_Goal of the exercise_. I need each line of the entries below that includes the string "linearly".

Data excerpts:
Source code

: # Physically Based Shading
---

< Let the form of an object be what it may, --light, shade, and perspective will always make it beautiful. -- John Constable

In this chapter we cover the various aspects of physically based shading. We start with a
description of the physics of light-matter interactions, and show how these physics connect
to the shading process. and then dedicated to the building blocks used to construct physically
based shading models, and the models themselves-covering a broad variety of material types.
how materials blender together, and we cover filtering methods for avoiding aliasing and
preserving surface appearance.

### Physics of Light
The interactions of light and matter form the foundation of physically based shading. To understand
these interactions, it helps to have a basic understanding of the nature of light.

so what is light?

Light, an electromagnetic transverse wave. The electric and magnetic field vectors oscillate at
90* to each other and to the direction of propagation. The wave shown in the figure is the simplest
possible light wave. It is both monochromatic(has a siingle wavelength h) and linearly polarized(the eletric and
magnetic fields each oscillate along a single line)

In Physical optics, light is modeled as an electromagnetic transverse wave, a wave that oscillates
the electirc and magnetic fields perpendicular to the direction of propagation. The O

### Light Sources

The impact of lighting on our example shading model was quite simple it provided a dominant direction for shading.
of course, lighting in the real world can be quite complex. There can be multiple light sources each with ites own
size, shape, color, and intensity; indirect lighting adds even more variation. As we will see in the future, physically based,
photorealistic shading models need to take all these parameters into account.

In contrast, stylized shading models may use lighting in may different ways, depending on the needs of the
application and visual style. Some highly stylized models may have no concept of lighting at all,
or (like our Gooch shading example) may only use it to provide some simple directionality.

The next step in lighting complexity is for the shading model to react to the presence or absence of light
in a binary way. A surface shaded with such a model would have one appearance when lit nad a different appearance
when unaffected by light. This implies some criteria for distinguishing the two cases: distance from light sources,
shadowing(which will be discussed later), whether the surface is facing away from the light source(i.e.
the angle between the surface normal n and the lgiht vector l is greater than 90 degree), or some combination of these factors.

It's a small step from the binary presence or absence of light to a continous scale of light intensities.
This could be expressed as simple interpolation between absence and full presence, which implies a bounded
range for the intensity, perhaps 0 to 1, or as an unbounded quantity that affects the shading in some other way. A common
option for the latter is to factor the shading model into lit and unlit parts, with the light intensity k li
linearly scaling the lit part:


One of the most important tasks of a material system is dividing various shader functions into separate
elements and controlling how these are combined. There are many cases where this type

_Output for this task_.
possible light wave. It is both monochromatic(has a siingle wavelength h) and linearly polarized(the eletric and
linearly scaling the lit part:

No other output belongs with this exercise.